--- START ---
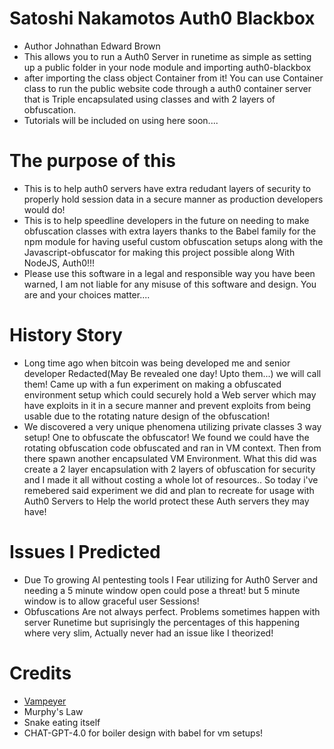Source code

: # Satoshi Nakamotos Auth0 Blackbox
- Author Johnathan Edward Brown
- This allows you to run a Auth0 Server in runetime as simple as setting up a public folder in your node module and importing auth0-blackbox
- after importing the class object Container from it! You can use Container class to run the public website code through a auth0 container server that is Triple encapsulated using classes and with 2 layers of obfuscation.
- Tutorials will be included on using here soon....


# The purpose of this
- This is to help auth0 servers have extra redudant layers of security to properly hold session data in a secure manner as production developers would do!
- This is to help speedline developers in the future on needing to make obfuscation classes with extra layers thanks to the Babel family for the npm module for having useful custom obfuscation setups along with the Javascript-obfuscator for making this project possible along With NodeJS, Auth0!!!
- Please use this software in a legal and responsible way you have been warned, I am not liable for any misuse of this software and design. You are and your choices matter....


# History Story
- Long time ago when bitcoin was being developed me and senior developer Redacted(May Be revealed one day! Upto them...) we will call them! Came up with a fun experiment on making a obfuscated environment setup which could securely hold a Web server which may have exploits in it in a secure manner and prevent exploits from being usable due to the rotating nature design of the obfuscation!
- We discovered a very unique phenomena utilizing private classes 3 way setup! One to obfuscate the obfuscator! We found we could have the rotating obfuscation code obfuscated and ran in VM context. Then from there spawn another encapsulated VM Environment. What this did was create a 2 layer encapsulation with 2 layers of obfuscation for security and I made it all without costing a whole lot of resources.. So today i've remebered said experiment we did and plan to recreate for usage with Auth0 Servers to Help the world protect these Auth servers they may have!

# Issues I Predicted
- Due To growing AI pentesting tools I Fear utilizing for Auth0 Server and needing a 5 minute window open could pose a threat! but 5 minute window is to allow graceful user Sessions!
- Obfuscations Are not always perfect. Problems sometimes happen with server Runetime but suprisingly the percentages of this happening where very slim, Actually never had an issue like I theorized!



# Credits
- [Vampeyer](https://github.com/vampeyer)
- Murphy's Law
- Snake eating itself
- CHAT-GPT-4.0 for boiler design with babel for vm setups!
--- END ---
Where does the string "extra" appear in the records above? Show every line that holds it.

- _Answer area_
- This is to help auth0 servers have extra redudant layers of security to properly hold session data in a secure manner as production developers would do!
- This is to help speedline developers in the future on needing to make obfuscation classes with extra layers thanks to the Babel family for the npm module for having useful custom obfuscation setups along with the Javascript-obfuscator for making this project possible along With NodeJS, Auth0!!!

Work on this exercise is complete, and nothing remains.